Qingtai Street, from Huancheng East Road in the east to Zhongshan Middle Road in the west, opposite Kaiyuan Road, was originally named Jianqiao Street and appeared as early as the Southern Song Dynasty. The city gate at the entrance of Chengtou Lane was called Chongxin Gate in the Southern Song Dynasty, and because there was a Jianqiao Bridge on the Yanqiao River, the street inside the gate was directly called Chongxin Street and Jianqiao Street, also known as Xinnankai Lane. In the past, you could reach the Qiantang River by leaving the city gate from Qingtai Street. Every year on the 18th day of the eighth lunar month, crowds of people walked out of the city gate along the road to the riverbank to watch the tide.
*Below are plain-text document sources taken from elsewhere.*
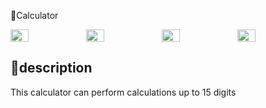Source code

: 🔢Calculator
<div style="display:flex;">
    <img src="https://github.com/AliGhzz/simple_caclulator/assets/77566367/57628885-3b3f-41dc-b6dd-c46c9083431f" style="width:24%;">
    <img src="https://github.com/AliGhzz/simple_caclulator/assets/77566367/d7d758a2-396e-40dc-8a09-df0758f58fe8" style="width:24%;">
    <img src="https://github.com/AliGhzz/simple_caclulator/assets/77566367/0d7c72b9-dc1a-4530-9b00-be1aade79197" style="width:24%;">
    <img src="https://github.com/AliGhzz/simple_caclulator/assets/77566367/38432c4d-5fc9-4630-b0d6-79e9b4b8d887" style="width:24%;">
</div>


<h2>📝description </h2>
This calculator can perform calculations up to 15 digits

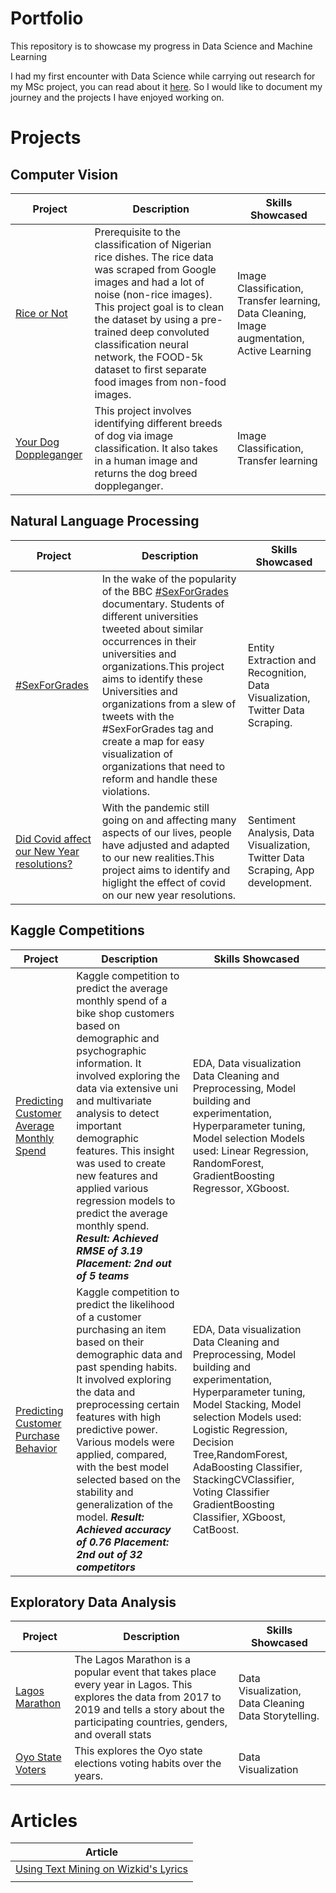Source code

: # Portfolio
This repository is to showcase my progress in Data Science and Machine Learning

I had my first encounter with Data Science while carrying out research for my MSc project, you can read about it [here](https://medium.com/@s.sinimgba/when-curiosity-is-not-enough-db18b0ce1473). So I would like to document my journey and the projects I have enjoyed working on.

# Projects

## Computer Vision
| Project               | Description                                                                                                                                                                                                                                                                                                                                  | Skills Showcased                                                                             |
|-----------------------|----------------------------------------------------------------------------------------------------------------------------------------------------------------------------------------------------------------------------------------------------------------------------------------------------------------------------------------------|----------------------------------------------------------------------------------------------|
| [Rice or Not](https://github.com/SSInimgba/Computer_Vision/blob/master/Rice_or_NotRice.ipynb)         | Prerequisite to the classification of Nigerian rice dishes.  The rice data was scraped from Google images and had a lot of noise (non-rice images). This project goal is to clean the dataset by using a pre-trained deep convoluted  classification neural network, the FOOD-5k dataset to first separate food images from non-food images. | Image Classification, Transfer learning, Data Cleaning,  Image augmentation, Active Learning |
| [Your Dog Doppleganger](https://github.com/SSInimgba/Computer_Vision/blob/master/dog_app.ipynb) | This project involves identifying different breeds of dog via image classification. It also takes in a human image and returns the dog breed doppleganger.                                                                                                                                                                                                                                                        | Image Classification, Transfer learning                                                      |


## Natural Language Processing
| Project       | Description                                                                                                                                                                                                                                                                                                                                                                                                                                                                      | Skills Showcased                                                              |
|---------------|----------------------------------------------------------------------------------------------------------------------------------------------------------------------------------------------------------------------------------------------------------------------------------------------------------------------------------------------------------------------------------------------------------------------------------------------------------------------------------|-------------------------------------------------------------------------------|
| [#SexForGrades](https://github.com/SSInimgba/NLP/blob/master/_SexForGrades.ipynb) | In the wake of the popularity of the BBC [#SexForGrades](https://twitter.com/search?q=%23SexForGrades&src=typed_query) documentary. Students of different universities tweeted about similar occurrences in their universities and organizations.This project aims to identify these Universities and organizations from a slew of tweets with the #SexForGrades tag and create a map for  easy visualization of organizations that need to reform and handle these violations.| Entity Extraction and Recognition, Data Visualization, Twitter Data Scraping.|
| [Did Covid affect our New Year resolutions?](https://pure-fjord-39044.herokuapp.com/) | With the pandemic still going on and affecting many aspects of our lives, people have adjusted and adapted to our new realities.This project aims to identify and higlight the effect of covid on our new year resolutions.| Sentiment Analysis, Data Visualization, Twitter Data Scraping, App development.|

## Kaggle Competitions
| Project                                   | Description                                                                                                                                                                                                                                                                                                                                                                                                                                                   | Skills Showcased                                                                                                                                                                                                                                                                                                                  |
|-------------------------------------------|---------------------------------------------------------------------------------------------------------------------------------------------------------------------------------------------------------------------------------------------------------------------------------------------------------------------------------------------------------------------------------------------------------------------------------------------------------------|-----------------------------------------------------------------------------------------------------------------------------------------------------------------------------------------------------------------------------------------------------------------------------------------------------------------------------------|
| [Predicting Customer Average Monthly Spend](https://github.com/SSInimgba/Notebooks/blob/master/Predicting%20Customer's%20Average%20Monthly%20Spend.ipynb) | Kaggle competition to predict the average monthly spend of a bike shop customers based on demographic and psychographic information. It involved exploring the data via extensive uni and multivariate analysis to detect important demographic features. This insight was used to create new features and applied various regression models to predict the average monthly spend.  ***Result: Achieved RMSE of 3.19*** ***Placement: 2nd out of 5 teams***   | EDA, Data visualization Data Cleaning and Preprocessing, Model building and experimentation, Hyperparameter tuning, Model selection Models used: Linear Regression, RandomForest, GradientBoosting Regressor, XGboost.                                                                                                            |
| [Predicting Customer Purchase Behavior](https://github.com/SSInimgba/Notebooks/blob/master/Predicting_Customers_Purchase_BehaviorFinal.ipynb)    | Kaggle competition to predict the likelihood of a customer purchasing an item based on their demographic data and past spending habits. It involved exploring the data and preprocessing certain features with high predictive power. Various models were applied, compared, with the best model selected based on the stability and generalization of the model.  ***Result: Achieved accuracy of 0.76*** ***Placement: 2nd out of 32 competitors***         | EDA, Data visualization Data Cleaning and Preprocessing, Model building and experimentation, Hyperparameter tuning, Model Stacking, Model selection Models used: Logistic Regression, Decision Tree,RandomForest, AdaBoosting Classifier, StackingCVClassifier, Voting Classifier GradientBoosting Classifier, XGboost, CatBoost. |




## Exploratory Data Analysis
| Project          | Description                                                                                                                                                                                           | Skills Showcased                                      |
|------------------|-------------------------------------------------------------------------------------------------------------------------------------------------------------------------------------------------------|-------------------------------------------------------|
| [Lagos Marathon](https://github.com/SSInimgba/Data_Visualizations/blob/master/Lagos_Marathon_(EDA).ipynb)   | The Lagos Marathon is a popular event that takes place every year in Lagos.  This explores the data from 2017 to 2019 and tells a story about the participating countries, genders, and overall stats | Data Visualization, Data Cleaning  Data Storytelling. |
| [Oyo State Voters](https://github.com/SSInimgba/Data_Visualizations/blob/master/Oyo_State_Voters_EDA.ipynb) | This explores the Oyo state elections voting habits over the years.                                                                                                                                   | Data Visualization                                    |

# Articles
| Article                                                                                                        |
|----------------------------------------------------------------------------------------------------------------|
| [Using Text Mining on Wizkid's Lyrics](https://medium.com/@s.sinimgba/analysis-of-wizkids-lyrics-3703228f28fc) |
|                                                                                                                |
Wu Zimu from the Song Dynasty said in "Record of a Dream of Sorghum" that Empress Dowager Wei, mother of Emperor Zhao Gou of the Southern Song Dynasty, and his first wife, Xing Bingyi, both had mansions on this street. Qingtai Street and the adjacent Zhongshan Middle Road were once a gathering place for merchants and shops, with various industries, restaurants, and tea houses. Since the Song and Yuan Dynasties, it has always been one of the most prosperous streets in Hangzhou, like today's Yan'an Road and Jiefang Road.
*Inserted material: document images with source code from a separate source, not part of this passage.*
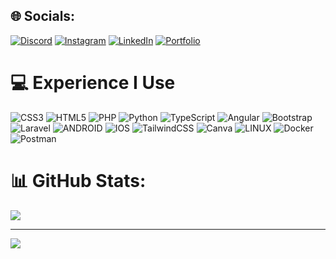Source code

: ## 🌐 Socials:
[![Discord](https://img.shields.io/badge/Discord-%237289DA.svg?logo=discord&logoColor=white)](https://discord.gg/DhdHV2cmf8) 
[![Instagram](https://img.shields.io/badge/Instagram-%23E4405F.svg?logo=Instagram&logoColor=white)](https://instagram.com/anggi_irawan20) 
[![LinkedIn](https://img.shields.io/badge/LinkedIn-%230077B5.svg?logo=linkedin&logoColor=white)](https://linkedin.com/in/muhamad-anggi-irawan-24089a234) 
[![Portfolio](https://img.shields.io/badge/Portfolio-%230077B5.svg?logo=website&logoColor=white)](https://ilovely20.github.io/mai/) 


# 💻 Experience I Use
![CSS3](https://img.shields.io/badge/css3-%231572B6.svg?style=for-the-badge&logo=css3&logoColor=white) ![HTML5](https://img.shields.io/badge/html5-%23E34F26.svg?style=for-the-badge&logo=html5&logoColor=white) ![PHP](https://img.shields.io/badge/php-%23777BB4.svg?style=for-the-badge&logo=php&logoColor=white) ![Python](https://img.shields.io/badge/python-3670A0?style=for-the-badge&logo=python&logoColor=ffdd54) ![TypeScript](https://img.shields.io/badge/typescript-%23007ACC.svg?style=for-the-badge&logo=typescript&logoColor=white) ![Angular](https://img.shields.io/badge/angular-%23DD0031.svg?style=for-the-badge&logo=angular&logoColor=white) ![Bootstrap](https://img.shields.io/badge/bootstrap-%23563D7C.svg?style=for-the-badge&logo=bootstrap&logoColor=white)  ![Laravel](https://img.shields.io/badge/laravel-%23FF2D20.svg?style=for-the-badge&logo=laravel&logoColor=white) ![ANDROID](https://img.shields.io/badge/android-%2320232a.svg?style=for-the-badge&logo=android&logoColor=%a4c639) ![IOS](https://img.shields.io/badge/IOS-%2320232a.svg?style=for-the-badge&logo=apple&logoColor=white) ![TailwindCSS](https://img.shields.io/badge/tailwindcss-%2338B2AC.svg?style=for-the-badge&logo=tailwind-css&logoColor=white) ![Canva](https://img.shields.io/badge/Canva-%2300C4CC.svg?style=for-the-badge&logo=Canva&logoColor=white)  ![LINUX](https://img.shields.io/badge/Linux-FCC624?style=for-the-badge&logo=linux&logoColor=black) ![Docker](https://img.shields.io/badge/docker-%230db7ed.svg?style=for-the-badge&logo=docker&logoColor=white) ![Postman](https://img.shields.io/badge/Postman-FF6C37?style=for-the-badge&logo=postman&logoColor=white)

# 📊 GitHub Stats:
![](https://github-readme-stats.vercel.app/api/top-langs/?username=iLovely20&theme=dark&hide_border=false&include_all_commits=true&count_private=true&layout=compact)


---
[![](https://visitcount.itsvg.in/api?id=iLovely20&icon=0&color=0)](https://visitcount.itsvg.in)


  
<!-- Proudly created with GPRM ( https://gprm.itsvg.in ) -->

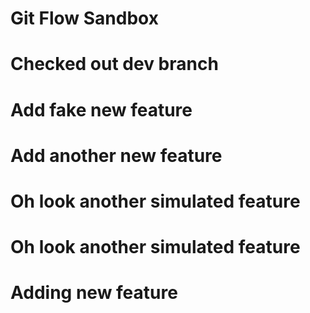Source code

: # Git Flow Sandbox

# Checked out dev branch

# Add fake new feature

# Add another new feature

# Oh look another simulated feature

# Oh look another simulated feature

# Adding new feature
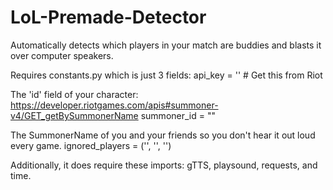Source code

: # LoL-Premade-Detector
Automatically detects which players in your match are buddies and blasts it over computer speakers.

Requires constants.py which is just 3 fields: 
api_key = ''  # Get this from Riot

The 'id' field of your character: https://developer.riotgames.com/apis#summoner-v4/GET_getBySummonerName
summoner_id = ""  

The SummonerName of you and your friends so you don't hear it out loud every game. 
ignored_players = ('', '', '')


Additionally, it does require these imports: gTTS, playsound, requests, and time.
In the late Qing Dynasty and the early Republic of China, Qingtai Street was still bustling. People could talk to each other through the windows on the opposite side of the street, and even pass things with clothes forks. The street was lined with shops and the golden signs of each shop were shining. The more famous the shop was, the bigger the sign was. In 1909, the Shanghai-Hangzhou Railway was completed and put into operation. More and more people from outside the city poured into Qingtai Gate endlessly. In 1937, the Xiaoyong Railway and the Zhegan Railway were completed, and Qingtai Street, not far from the train station, was even more crowded and noisy, and was once known as the "second largest street in Hangzhou."


So there are more guests on the street and it becomes even more lively. All of this is like a modern version of "Along the River During the Qingming Festival." Jianqiao Street is a part of Qingtai Street later. This street connects many areas including the train stationn and it receives many guests from Shanghai. It is the birthplace of modern commercialization in Hangzhou.
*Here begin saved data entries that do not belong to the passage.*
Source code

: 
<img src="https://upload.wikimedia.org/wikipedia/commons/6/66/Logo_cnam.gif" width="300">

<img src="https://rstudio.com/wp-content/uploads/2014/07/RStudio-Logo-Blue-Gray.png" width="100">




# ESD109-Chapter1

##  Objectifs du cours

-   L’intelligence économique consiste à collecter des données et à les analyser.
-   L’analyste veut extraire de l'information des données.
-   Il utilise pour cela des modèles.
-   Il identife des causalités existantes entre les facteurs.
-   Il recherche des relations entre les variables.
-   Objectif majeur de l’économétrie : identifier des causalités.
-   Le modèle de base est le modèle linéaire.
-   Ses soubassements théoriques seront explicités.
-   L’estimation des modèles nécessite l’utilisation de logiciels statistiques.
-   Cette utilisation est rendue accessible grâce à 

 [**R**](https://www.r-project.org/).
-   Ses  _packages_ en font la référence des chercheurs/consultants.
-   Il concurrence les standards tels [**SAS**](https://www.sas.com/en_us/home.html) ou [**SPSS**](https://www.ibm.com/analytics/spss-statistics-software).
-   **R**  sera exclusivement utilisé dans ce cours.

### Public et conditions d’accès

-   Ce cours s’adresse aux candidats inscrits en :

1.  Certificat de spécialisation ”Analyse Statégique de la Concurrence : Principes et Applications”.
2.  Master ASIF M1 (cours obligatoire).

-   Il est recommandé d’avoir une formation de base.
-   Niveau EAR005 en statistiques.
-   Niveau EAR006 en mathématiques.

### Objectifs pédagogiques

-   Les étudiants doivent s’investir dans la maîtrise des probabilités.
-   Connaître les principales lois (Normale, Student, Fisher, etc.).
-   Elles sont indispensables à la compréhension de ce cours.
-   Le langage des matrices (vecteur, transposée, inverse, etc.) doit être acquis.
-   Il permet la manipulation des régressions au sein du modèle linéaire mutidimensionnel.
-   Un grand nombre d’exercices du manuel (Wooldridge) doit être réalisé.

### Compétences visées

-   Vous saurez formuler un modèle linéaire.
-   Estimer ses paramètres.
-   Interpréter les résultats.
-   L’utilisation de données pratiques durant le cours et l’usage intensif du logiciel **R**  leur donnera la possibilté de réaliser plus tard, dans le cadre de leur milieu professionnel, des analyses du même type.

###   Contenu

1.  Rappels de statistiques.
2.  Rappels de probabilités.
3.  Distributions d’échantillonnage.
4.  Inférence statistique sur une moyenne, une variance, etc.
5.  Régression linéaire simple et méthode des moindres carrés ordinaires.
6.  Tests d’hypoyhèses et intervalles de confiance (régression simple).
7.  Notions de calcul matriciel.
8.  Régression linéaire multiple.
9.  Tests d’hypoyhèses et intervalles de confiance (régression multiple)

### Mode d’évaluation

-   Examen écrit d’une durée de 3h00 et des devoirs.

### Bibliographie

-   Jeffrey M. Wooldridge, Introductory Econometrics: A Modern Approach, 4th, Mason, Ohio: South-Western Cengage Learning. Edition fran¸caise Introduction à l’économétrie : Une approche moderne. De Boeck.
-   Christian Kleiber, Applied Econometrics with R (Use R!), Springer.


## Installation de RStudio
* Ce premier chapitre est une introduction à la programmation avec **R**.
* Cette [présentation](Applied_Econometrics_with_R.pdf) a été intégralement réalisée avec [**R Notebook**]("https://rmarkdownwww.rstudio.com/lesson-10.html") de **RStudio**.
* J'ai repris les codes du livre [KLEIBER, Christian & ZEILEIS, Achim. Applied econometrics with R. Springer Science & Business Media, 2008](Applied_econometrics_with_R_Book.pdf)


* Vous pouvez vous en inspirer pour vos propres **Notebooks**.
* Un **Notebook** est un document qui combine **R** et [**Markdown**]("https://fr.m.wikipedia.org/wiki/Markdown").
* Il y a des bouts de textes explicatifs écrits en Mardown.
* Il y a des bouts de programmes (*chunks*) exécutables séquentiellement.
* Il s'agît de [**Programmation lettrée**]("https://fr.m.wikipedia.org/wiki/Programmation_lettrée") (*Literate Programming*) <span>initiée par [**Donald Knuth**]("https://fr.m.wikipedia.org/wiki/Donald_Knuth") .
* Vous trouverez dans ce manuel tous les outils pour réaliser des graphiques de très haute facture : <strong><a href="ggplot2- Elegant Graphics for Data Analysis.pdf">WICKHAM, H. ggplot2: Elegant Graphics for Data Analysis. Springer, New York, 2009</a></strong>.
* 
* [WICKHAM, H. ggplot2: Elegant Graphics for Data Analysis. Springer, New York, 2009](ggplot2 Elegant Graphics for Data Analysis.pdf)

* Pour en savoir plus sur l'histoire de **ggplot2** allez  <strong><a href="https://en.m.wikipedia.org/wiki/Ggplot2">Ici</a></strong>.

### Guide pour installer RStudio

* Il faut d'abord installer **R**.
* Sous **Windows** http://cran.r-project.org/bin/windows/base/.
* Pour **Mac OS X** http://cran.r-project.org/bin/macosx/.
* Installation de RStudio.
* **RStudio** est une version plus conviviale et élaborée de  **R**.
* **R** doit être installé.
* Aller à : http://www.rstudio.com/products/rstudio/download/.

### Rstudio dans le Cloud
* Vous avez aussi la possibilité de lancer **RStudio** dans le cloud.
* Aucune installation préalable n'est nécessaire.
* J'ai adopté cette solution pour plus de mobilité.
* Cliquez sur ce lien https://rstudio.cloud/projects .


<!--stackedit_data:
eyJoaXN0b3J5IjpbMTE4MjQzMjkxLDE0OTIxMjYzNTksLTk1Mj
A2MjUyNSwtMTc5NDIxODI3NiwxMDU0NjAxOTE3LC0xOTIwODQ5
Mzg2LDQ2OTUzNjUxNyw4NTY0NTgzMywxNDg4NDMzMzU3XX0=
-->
To many native Hangzhou people, the Jewellery Lane next to Jianqiao Bridge on Qingtai Street has been a prosperous place for gold, silver, and jewelry since ancient times. Especially the two Western classical-style buildings, which are habitually called "Jianqiao Foreign Company" or "Jianqiao Foreign Building" by Hangzhou people, were once iconic buildings in Hangzhou.


Today, Qingtai Street is still a bustling main street in Hangzhou, lined with many hotels, restaurants, tea houses, and other various shops, and many of them are time-honored brands. When you stand here, everything is vividly in front of your eyes, as if you were touching the past time, and looking deeply into the soul of this city.